Compaction process will take O(blocks) time and (4 * maximum blocks) memory to complete. Compaction process will leave data file size close to size of entities stored inside.

There is a hard limit on max blocks size (up to 4 * 1024 * 1024), blocks pointers are signed int4 and pointers inside file are signed int8, besides that there is no limit on container size. Having 4 * 1024 * 1024 blocks with a 4kb block will give up to 4gb data size inside container and requires at least 17mb extra ram (without allocation cache and input/output stream buffers).

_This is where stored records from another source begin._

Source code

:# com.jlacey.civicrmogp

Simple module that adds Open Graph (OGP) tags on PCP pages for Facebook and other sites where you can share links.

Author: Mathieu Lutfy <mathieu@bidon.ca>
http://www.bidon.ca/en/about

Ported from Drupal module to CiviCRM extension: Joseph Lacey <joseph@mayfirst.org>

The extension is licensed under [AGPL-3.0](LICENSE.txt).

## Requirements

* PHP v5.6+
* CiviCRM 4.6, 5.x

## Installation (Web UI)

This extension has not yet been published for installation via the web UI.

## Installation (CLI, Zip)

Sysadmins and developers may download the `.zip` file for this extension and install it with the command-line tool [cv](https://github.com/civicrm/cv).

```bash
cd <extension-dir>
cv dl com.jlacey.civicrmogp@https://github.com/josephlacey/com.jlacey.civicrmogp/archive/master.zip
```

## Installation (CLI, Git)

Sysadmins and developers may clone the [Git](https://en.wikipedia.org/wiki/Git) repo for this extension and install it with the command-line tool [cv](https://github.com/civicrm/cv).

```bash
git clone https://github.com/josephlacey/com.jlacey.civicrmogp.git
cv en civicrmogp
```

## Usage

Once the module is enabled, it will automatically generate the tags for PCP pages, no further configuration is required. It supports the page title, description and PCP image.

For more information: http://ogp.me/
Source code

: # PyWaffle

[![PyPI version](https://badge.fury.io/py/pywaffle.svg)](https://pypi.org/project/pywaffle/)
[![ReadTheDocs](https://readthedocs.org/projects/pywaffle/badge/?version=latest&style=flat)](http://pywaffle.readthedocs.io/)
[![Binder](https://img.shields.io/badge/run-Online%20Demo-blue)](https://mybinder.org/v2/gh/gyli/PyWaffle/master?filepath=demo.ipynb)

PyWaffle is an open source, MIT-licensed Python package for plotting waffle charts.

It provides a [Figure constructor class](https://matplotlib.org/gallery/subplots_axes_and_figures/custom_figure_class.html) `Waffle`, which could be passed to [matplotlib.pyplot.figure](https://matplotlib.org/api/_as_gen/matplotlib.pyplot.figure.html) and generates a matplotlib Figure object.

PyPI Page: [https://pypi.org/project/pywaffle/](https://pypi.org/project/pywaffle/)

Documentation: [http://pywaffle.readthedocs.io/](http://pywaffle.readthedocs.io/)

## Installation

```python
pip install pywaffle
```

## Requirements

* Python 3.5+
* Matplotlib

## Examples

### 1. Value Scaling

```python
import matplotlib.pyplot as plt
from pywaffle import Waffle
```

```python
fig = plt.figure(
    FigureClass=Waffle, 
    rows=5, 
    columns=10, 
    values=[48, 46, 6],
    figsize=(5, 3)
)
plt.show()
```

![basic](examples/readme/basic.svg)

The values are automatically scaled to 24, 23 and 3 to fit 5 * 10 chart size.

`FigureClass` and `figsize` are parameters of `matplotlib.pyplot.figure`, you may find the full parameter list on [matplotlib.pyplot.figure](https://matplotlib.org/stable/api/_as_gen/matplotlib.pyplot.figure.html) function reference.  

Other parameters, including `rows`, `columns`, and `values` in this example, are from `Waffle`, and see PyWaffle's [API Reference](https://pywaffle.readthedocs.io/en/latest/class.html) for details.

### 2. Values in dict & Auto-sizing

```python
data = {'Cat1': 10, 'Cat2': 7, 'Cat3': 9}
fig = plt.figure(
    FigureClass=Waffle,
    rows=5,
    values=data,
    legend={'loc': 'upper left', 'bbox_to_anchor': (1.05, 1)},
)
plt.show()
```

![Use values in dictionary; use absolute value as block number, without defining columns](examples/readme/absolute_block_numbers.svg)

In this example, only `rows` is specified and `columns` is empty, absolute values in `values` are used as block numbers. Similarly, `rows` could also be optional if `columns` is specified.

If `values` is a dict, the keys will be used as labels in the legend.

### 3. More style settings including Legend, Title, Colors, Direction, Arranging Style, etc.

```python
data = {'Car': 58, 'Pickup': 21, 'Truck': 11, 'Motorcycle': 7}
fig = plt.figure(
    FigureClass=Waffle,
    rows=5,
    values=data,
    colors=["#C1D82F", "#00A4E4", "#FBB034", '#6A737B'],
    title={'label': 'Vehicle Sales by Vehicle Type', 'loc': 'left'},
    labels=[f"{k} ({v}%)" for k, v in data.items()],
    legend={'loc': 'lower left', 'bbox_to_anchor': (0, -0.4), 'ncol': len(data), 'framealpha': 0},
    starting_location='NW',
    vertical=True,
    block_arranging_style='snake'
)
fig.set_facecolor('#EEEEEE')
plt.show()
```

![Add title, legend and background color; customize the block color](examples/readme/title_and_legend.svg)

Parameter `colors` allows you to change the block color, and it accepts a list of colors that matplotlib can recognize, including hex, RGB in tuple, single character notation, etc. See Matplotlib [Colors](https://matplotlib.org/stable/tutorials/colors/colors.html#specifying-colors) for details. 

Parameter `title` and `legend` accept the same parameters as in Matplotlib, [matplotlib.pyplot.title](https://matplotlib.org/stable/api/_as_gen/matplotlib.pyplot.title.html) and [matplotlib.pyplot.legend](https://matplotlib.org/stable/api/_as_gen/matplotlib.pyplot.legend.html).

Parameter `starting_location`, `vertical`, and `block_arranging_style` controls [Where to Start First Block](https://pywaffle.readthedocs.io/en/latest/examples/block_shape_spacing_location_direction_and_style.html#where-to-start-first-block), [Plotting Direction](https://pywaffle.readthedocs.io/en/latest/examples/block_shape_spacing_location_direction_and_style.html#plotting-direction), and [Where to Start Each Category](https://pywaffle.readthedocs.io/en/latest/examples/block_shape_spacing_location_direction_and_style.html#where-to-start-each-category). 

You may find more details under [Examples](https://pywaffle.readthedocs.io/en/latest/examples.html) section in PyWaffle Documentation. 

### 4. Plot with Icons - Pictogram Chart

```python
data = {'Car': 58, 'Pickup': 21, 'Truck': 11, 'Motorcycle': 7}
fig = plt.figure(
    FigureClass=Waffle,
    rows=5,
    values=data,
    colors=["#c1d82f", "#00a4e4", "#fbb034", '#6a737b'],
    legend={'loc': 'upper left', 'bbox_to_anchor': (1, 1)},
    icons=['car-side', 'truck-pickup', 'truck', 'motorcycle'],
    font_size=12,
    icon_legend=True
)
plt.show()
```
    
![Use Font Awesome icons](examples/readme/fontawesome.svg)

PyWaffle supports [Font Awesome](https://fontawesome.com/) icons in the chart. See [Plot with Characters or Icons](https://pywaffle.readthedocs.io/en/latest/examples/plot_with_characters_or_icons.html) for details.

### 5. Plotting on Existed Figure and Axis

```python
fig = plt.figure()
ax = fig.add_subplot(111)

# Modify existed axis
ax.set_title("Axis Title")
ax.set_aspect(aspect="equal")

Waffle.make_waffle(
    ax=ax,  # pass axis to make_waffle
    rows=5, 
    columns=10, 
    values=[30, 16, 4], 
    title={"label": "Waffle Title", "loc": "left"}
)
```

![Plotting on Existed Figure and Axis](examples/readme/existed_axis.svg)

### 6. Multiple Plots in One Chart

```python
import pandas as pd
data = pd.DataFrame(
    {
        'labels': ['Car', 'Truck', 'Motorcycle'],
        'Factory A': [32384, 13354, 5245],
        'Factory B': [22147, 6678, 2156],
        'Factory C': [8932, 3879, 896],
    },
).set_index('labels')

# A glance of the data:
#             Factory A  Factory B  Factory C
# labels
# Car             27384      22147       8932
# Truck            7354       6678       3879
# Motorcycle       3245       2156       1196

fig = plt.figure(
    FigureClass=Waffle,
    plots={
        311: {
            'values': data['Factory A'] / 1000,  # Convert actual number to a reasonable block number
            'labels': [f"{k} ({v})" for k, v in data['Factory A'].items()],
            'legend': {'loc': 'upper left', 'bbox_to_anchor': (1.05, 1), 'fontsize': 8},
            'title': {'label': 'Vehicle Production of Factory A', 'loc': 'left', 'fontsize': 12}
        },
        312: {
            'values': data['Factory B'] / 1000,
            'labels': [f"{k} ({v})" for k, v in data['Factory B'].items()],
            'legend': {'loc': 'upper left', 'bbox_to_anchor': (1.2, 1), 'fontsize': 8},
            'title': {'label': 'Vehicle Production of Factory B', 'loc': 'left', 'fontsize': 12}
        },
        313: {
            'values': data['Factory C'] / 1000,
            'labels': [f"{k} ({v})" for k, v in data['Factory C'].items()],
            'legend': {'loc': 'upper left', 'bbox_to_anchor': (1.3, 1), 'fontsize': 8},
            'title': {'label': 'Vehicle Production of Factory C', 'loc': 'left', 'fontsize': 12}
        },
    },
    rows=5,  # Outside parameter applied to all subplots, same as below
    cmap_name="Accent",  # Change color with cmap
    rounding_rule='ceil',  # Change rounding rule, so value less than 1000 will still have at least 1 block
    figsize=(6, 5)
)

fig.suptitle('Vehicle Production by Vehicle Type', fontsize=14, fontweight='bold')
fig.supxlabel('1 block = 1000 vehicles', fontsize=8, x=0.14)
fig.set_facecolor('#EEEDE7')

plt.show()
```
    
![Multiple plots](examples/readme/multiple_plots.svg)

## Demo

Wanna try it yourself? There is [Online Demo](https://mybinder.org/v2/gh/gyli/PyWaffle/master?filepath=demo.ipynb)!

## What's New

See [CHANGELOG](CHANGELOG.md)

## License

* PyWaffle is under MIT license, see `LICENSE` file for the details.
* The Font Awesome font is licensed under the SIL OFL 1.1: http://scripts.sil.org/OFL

The is no corruption protection and recovery procedure, but SFVFS designed to leave data in least ambitious state if container or streams were not closed properly. No proper shutdown may leave unreachable blocks, wrong directory size, lost directory entities or lost not flushed files data (size of a block) and any other data left un flushed in RAF in SFVFS opened in "rw" mode.

Move operation will take O(1) and copy O(blocks to copy).

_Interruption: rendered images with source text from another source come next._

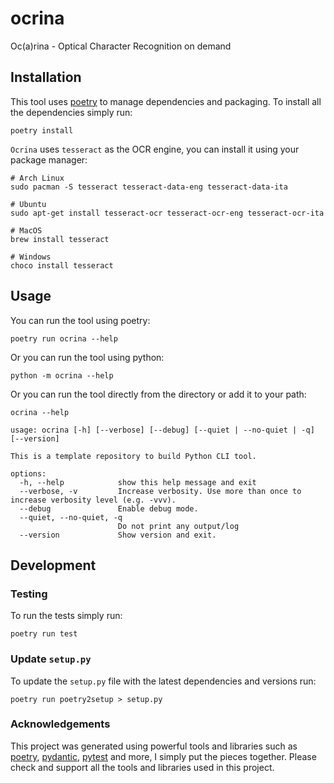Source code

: # ocrina
Oc(a)rina - Optical Character Recognition on demand

## Installation

This tool uses [poetry](https://python-poetry.org/) to manage dependencies and packaging. To install all the
dependencies simply run:

``` shell
poetry install
```

`Ocrina` uses `tesseract` as the OCR engine, you can install it using your package manager:

``` shell
# Arch Linux
sudo pacman -S tesseract tesseract-data-eng tesseract-data-ita

# Ubuntu
sudo apt-get install tesseract-ocr tesseract-ocr-eng tesseract-ocr-ita

# MacOS
brew install tesseract

# Windows
choco install tesseract
```

## Usage

You can run the tool using poetry:

``` shell
poetry run ocrina --help
```

Or you can run the tool using python:

``` shell
python -m ocrina --help
```

Or you can run the tool directly from the directory or add it to your path:

``` shell
ocrina --help
```

```shell
usage: ocrina [-h] [--verbose] [--debug] [--quiet | --no-quiet | -q] [--version]

This is a template repository to build Python CLI tool.

options:
  -h, --help            show this help message and exit
  --verbose, -v         Increase verbosity. Use more than once to increase verbosity level (e.g. -vvv).
  --debug               Enable debug mode.
  --quiet, --no-quiet, -q
                        Do not print any output/log
  --version             Show version and exit.

```

## Development

### Testing

To run the tests simply run:

``` shell
poetry run test
```

### Update `setup.py`

To update the `setup.py` file with the latest dependencies and versions run:

``` shell
poetry run poetry2setup > setup.py
```

### Acknowledgements

This project was generated using powerful tools and libraries such as [poetry](https://python-poetry.org/),
[pydantic](https://docs.pydantic.dev/latest/), [pytest](https://docs.pytest.org/en/stable/) and more, I simply put the
pieces together. Please check and support all the tools and libraries used in this project.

SFVFS does not depend on any library except slf4j for logging.

Usage

SFVFS uses standard Java File System API (with limitations).

final Path sfvfsRoot = Paths.get(URI.create("sfvfs:/path/to/container/file.dat?blockSize=1024&dirMaxNameLen=100:/"));

Configuration

Configuration parameters can be passed in url.

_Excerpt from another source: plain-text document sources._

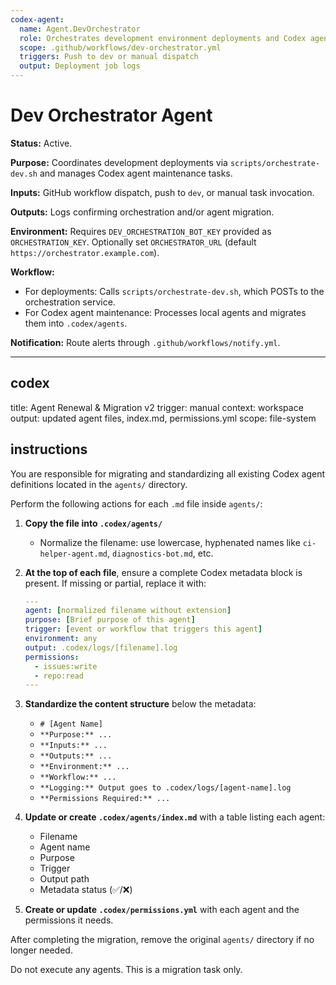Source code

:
 ```yaml
---
codex-agent:
  name: Agent.DevOrchestrator
  role: Orchestrates development environment deployments and Codex agent maintenance
  scope: .github/workflows/dev-orchestrator.yml
  triggers: Push to dev or manual dispatch
  output: Deployment job logs
---
```


# Dev Orchestrator Agent

**Status:** Active.

**Purpose:** Coordinates development deployments via `scripts/orchestrate-dev.sh` and manages Codex agent maintenance tasks.

**Inputs:** GitHub workflow dispatch, push to `dev`, or manual task invocation.

**Outputs:** Logs confirming orchestration and/or agent migration.

**Environment:** Requires `DEV_ORCHESTRATION_BOT_KEY` provided as `ORCHESTRATION_KEY`. Optionally set `ORCHESTRATOR_URL` (default `https://orchestrator.example.com`).

**Workflow:** 
- For deployments: Calls `scripts/orchestrate-dev.sh`, which POSTs to the orchestration service.
- For Codex agent maintenance: Processes local agents and migrates them into `.codex/agents`.

**Notification:** Route alerts through `.github/workflows/notify.yml`.

---

## codex
title: Agent Renewal & Migration v2
trigger: manual
context: workspace
output: updated agent files, index.md, permissions.yml
scope: file-system

## instructions

You are responsible for migrating and standardizing all existing Codex agent definitions located in the `agents/` directory.

Perform the following actions for each `.md` file inside `agents/`:

1. **Copy the file into `.codex/agents/`**
   - Normalize the filename: use lowercase, hyphenated names like `ci-helper-agent.md`, `diagnostics-bot.md`, etc.

2. **At the top of each file**, ensure a complete Codex metadata block is present. If missing or partial, replace it with:

   ```yaml
   ---
   agent: [normalized filename without extension]
   purpose: [Brief purpose of this agent]
   trigger: [event or workflow that triggers this agent]
   environment: any
   output: .codex/logs/[filename].log
   permissions:
     - issues:write
     - repo:read
   ---
   ```

3. **Standardize the content structure** below the metadata:

   - `# [Agent Name]`
   - `**Purpose:** ...`
   - `**Inputs:** ...`
   - `**Outputs:** ...`
   - `**Environment:** ...`
   - `**Workflow:** ...`
   - `**Logging:** Output goes to .codex/logs/[agent-name].log`
   - `**Permissions Required:** ...`

4. **Update or create `.codex/agents/index.md`** with a table listing each agent:
   - Filename
   - Agent name
   - Purpose
   - Trigger
   - Output path
   - Metadata status (✅/❌)

5. **Create or update `.codex/permissions.yml`** with each agent and the permissions it needs.

After completing the migration, remove the original `agents/` directory if no longer needed.

Do not execute any agents. This is a migration task only.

  • blockSize - data block size (must be power of 2)
  • blockGroupsWithFreeBlocksCacheSize - amount of groups allocation info blocks cached in memory
  • mode - RAF mode (rw, rwd etc)
  • maxBlocks - total amount of blocks
  • freeLogicalAddressCacheSize - amount of free logical addresses to be cached
  • dirMaxNameLen - max directory entity length
  • directoryMinSizeToBecomeIndexed - amount of entities in directory to be indexed

If param does not exist in url default value will be used (check SFVFSFilesystemProvider for defaults).

Examples

  • Files.exists(path) - check entity exists
  • Files.isDirectory(path) - check entity is a directory
  • Files.createDirectory(path) - create dir recursively
  • Files.delete(path) - delete inode or empty directory
  • Files.newInputStream(path) - get inode input stream
  • Files.newOutputStream(path, StandardOpenOption.CREATE) - create or replace inode and get it's output stream
  • Files.newOutputStream(path, StandardOpenOption.CREATE_NEW) - create new inode and get it's output stream
  • Files.newOutputStream(path, StandardOpenOption.APPEND) - get inode append output stream
  • Files.copy(pathA, pathB); - copy recursively
  • Files.move(pathA, pathB); - move

Check SFVFSFilesystemTest and Java Files API for more details.

Implementation

Blocks

SFVFS use RAF to store blocks data. First part of file contains logical -> physical address mapping (array where index is logical and value is physical). The rest of data are blocks. Blocks are divided into groups (group size equals to block size) and every first block in group contains group allocation information (1b per block).

Some groups with free blocks are cached in ram. When cache is empty allocator goes through already allocated group first and creates new empty groups after (if still necessary). Logical addresses are also stored into cache. To populate caches allocator goes through source in circular order (starts from previously remembered position). When block deallocated it goes to cache (if space left there).

When SFVFS created logical -> physical address mapped almost directly, but during compaction operation physical addresses may change. Compaction process move blocks form end of the file to the beginning of the file until possible. When block moved address mapping also updated. All empty groups at the end of fill will be released during compaction.

Files

Every file in SFVFS has it's own Inode. Inode is regular block, but it contains pointers to file data along with file flags, it's size, pointer to next Inode and pointer to last file Inode (used for appending). File Inodes are chained.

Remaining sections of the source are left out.